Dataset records
╔══

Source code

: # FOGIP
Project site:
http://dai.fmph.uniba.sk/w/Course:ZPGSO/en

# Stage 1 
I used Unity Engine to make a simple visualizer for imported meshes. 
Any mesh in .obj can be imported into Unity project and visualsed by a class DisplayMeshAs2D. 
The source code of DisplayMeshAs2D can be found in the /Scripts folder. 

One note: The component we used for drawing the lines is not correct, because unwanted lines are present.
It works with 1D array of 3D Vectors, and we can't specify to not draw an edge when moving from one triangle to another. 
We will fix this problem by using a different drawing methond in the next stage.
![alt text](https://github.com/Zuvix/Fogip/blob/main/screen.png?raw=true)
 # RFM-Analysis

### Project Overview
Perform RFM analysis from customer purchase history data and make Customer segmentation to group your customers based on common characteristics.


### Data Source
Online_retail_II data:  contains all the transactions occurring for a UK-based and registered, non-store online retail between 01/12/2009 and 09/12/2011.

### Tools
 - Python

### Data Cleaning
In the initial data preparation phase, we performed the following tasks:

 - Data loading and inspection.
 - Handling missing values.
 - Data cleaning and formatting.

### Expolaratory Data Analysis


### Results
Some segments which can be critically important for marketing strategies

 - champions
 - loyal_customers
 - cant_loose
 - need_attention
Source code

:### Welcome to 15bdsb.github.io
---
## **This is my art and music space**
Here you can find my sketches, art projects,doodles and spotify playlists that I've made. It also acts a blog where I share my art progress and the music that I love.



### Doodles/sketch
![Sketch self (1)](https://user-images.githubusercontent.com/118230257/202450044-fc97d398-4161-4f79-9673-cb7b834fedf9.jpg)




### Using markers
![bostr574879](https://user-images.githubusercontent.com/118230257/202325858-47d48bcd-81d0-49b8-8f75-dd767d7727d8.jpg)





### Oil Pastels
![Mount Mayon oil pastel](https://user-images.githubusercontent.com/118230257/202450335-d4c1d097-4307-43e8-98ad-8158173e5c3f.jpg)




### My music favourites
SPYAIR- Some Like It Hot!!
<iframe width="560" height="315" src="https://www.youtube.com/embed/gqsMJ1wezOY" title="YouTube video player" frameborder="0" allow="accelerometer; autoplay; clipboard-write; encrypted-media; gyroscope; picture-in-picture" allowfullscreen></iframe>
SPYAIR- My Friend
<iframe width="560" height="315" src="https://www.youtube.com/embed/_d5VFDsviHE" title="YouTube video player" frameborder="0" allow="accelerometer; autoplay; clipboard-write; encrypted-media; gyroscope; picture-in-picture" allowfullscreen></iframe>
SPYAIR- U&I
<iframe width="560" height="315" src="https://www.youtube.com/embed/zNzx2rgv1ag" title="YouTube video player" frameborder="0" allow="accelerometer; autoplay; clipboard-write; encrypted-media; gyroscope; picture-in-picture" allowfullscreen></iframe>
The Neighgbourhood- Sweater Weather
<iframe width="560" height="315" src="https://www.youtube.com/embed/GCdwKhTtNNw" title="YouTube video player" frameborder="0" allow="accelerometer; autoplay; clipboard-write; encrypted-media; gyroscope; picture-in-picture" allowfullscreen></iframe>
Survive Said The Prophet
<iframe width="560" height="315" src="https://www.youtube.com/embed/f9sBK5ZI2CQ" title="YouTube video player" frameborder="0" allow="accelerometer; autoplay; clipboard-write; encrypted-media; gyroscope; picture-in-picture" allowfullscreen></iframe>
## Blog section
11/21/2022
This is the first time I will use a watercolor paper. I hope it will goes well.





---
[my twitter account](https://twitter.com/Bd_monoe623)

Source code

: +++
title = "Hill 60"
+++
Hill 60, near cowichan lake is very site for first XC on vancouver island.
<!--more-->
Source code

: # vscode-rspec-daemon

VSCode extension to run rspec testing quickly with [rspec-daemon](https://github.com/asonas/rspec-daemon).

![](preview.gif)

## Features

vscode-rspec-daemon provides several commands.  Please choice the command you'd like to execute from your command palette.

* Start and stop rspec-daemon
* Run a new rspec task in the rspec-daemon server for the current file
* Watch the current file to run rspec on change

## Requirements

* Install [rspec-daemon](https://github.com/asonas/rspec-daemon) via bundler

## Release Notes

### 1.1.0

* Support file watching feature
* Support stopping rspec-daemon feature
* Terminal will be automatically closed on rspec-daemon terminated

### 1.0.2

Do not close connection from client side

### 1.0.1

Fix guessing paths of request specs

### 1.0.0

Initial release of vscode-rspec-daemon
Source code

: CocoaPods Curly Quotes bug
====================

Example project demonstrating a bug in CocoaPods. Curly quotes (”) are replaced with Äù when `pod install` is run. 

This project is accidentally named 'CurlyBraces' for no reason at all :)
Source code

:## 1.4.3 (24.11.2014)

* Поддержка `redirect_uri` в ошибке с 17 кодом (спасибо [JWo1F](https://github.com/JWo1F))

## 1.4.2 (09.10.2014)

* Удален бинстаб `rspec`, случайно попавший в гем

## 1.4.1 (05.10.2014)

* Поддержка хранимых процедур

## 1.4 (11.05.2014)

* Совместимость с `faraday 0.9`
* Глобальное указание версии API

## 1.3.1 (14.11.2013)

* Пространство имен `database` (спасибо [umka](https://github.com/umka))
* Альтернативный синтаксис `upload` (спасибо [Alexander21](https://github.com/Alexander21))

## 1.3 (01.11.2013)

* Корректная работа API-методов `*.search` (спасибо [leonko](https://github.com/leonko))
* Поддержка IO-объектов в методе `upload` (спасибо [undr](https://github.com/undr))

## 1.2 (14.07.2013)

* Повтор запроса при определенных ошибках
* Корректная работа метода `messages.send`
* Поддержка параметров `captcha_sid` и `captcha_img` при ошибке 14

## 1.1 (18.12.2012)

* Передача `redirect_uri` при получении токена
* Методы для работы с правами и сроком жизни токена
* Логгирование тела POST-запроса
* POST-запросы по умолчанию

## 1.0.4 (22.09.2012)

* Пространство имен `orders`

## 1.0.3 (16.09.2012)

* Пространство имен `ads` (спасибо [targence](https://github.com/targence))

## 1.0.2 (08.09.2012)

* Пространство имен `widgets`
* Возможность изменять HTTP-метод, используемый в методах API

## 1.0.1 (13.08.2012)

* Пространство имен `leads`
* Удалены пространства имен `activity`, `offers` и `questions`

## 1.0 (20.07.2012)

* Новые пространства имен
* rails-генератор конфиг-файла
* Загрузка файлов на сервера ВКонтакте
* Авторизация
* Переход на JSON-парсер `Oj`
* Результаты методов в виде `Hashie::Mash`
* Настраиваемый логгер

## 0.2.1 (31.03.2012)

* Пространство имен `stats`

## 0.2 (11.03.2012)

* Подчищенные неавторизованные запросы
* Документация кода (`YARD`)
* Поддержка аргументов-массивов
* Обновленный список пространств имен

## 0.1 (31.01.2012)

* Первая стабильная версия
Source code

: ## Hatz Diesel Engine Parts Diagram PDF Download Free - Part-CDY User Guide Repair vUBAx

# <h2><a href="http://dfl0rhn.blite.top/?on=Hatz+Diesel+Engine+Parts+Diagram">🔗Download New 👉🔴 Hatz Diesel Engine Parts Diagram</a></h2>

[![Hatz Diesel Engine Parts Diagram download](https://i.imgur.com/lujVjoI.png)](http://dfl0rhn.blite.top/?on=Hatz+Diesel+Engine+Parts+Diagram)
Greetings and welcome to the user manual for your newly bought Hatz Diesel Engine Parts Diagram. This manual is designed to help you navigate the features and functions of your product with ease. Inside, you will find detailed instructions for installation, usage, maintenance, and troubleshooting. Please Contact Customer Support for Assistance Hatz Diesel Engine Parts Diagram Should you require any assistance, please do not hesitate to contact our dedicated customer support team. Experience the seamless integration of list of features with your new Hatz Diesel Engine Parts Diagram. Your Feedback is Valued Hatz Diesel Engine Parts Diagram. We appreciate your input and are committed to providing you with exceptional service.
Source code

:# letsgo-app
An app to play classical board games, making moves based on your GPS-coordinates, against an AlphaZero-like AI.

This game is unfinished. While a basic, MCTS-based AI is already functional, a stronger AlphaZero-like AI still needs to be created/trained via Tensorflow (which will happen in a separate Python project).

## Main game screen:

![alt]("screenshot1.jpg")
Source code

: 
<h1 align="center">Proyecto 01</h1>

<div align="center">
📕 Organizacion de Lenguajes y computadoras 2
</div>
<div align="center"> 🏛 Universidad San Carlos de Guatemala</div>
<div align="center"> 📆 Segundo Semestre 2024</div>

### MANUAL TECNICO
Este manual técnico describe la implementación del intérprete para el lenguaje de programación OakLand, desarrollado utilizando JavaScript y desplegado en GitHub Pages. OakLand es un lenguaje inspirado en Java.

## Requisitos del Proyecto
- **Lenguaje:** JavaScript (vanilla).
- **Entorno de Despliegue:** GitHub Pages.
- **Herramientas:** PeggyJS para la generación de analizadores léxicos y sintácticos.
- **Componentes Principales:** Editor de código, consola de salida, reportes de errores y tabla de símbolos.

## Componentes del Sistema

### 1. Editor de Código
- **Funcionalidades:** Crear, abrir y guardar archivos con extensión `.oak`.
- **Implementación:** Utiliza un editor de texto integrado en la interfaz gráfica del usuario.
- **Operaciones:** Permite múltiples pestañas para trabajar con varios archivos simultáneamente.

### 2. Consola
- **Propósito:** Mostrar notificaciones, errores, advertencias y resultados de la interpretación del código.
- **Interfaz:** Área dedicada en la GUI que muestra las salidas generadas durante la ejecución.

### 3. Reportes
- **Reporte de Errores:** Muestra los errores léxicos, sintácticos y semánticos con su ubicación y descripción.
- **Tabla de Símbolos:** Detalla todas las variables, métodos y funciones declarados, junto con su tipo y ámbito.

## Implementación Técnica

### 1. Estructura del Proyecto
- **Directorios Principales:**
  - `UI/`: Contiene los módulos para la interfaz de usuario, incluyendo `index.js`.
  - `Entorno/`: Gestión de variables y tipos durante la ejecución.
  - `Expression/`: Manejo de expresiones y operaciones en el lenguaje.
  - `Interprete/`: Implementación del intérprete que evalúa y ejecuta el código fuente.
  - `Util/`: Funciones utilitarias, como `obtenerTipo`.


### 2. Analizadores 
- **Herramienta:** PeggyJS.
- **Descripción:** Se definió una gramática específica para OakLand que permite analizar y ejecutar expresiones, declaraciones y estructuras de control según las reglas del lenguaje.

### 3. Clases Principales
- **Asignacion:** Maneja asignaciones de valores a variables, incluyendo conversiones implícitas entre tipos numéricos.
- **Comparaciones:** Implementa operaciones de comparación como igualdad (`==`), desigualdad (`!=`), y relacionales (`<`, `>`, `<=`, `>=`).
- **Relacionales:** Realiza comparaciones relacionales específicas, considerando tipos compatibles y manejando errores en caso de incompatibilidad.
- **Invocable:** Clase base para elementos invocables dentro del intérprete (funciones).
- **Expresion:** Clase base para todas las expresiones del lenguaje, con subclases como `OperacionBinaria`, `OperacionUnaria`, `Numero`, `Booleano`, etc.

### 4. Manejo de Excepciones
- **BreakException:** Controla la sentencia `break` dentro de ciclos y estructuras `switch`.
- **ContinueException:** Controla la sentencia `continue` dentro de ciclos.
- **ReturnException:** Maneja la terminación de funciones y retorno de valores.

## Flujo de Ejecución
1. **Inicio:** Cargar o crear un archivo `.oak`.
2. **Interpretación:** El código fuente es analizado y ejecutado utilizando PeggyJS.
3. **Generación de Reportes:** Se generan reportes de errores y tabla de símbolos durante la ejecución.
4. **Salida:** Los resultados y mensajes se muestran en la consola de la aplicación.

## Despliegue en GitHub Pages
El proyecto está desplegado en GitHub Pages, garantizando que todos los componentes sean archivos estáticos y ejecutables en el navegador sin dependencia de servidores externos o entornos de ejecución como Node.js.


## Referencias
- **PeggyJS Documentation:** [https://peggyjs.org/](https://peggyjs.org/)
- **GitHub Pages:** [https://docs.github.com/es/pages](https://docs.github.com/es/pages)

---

╚══

- WORK ORDER -
Looking back over the data above, restate word for word the lines that begin at the line with "при определенных ошибках" and end at the line with "## 0.2 (11.03.2012)", inclusive.

- TASK ANSWER -
* Повтор запроса при определенных ошибках
* Корректная работа метода `messages.send`
* Поддержка параметров `captcha_sid` и `captcha_img` при ошибке 14

## 1.1 (18.12.2012)

* Передача `redirect_uri` при получении токена
* Методы для работы с правами и сроком жизни токена
* Логгирование тела POST-запроса
* POST-запросы по умолчанию

## 1.0.4 (22.09.2012)

* Пространство имен `orders`

## 1.0.3 (16.09.2012)

* Пространство имен `ads` (спасибо [targence](https://github.com/targence))

## 1.0.2 (08.09.2012)

* Пространство имен `widgets`
* Возможность изменять HTTP-метод, используемый в методах API

## 1.0.1 (13.08.2012)

* Пространство имен `leads`
* Удалены пространства имен `activity`, `offers` и `questions`

## 1.0 (20.07.2012)

* Новые пространства имен
* rails-генератор конфиг-файла
* Загрузка файлов на сервера ВКонтакте
* Авторизация
* Переход на JSON-парсер `Oj`
* Результаты методов в виде `Hashie::Mash`
* Настраиваемый логгер

## 0.2.1 (31.03.2012)

* Пространство имен `stats`

## 0.2 (11.03.2012)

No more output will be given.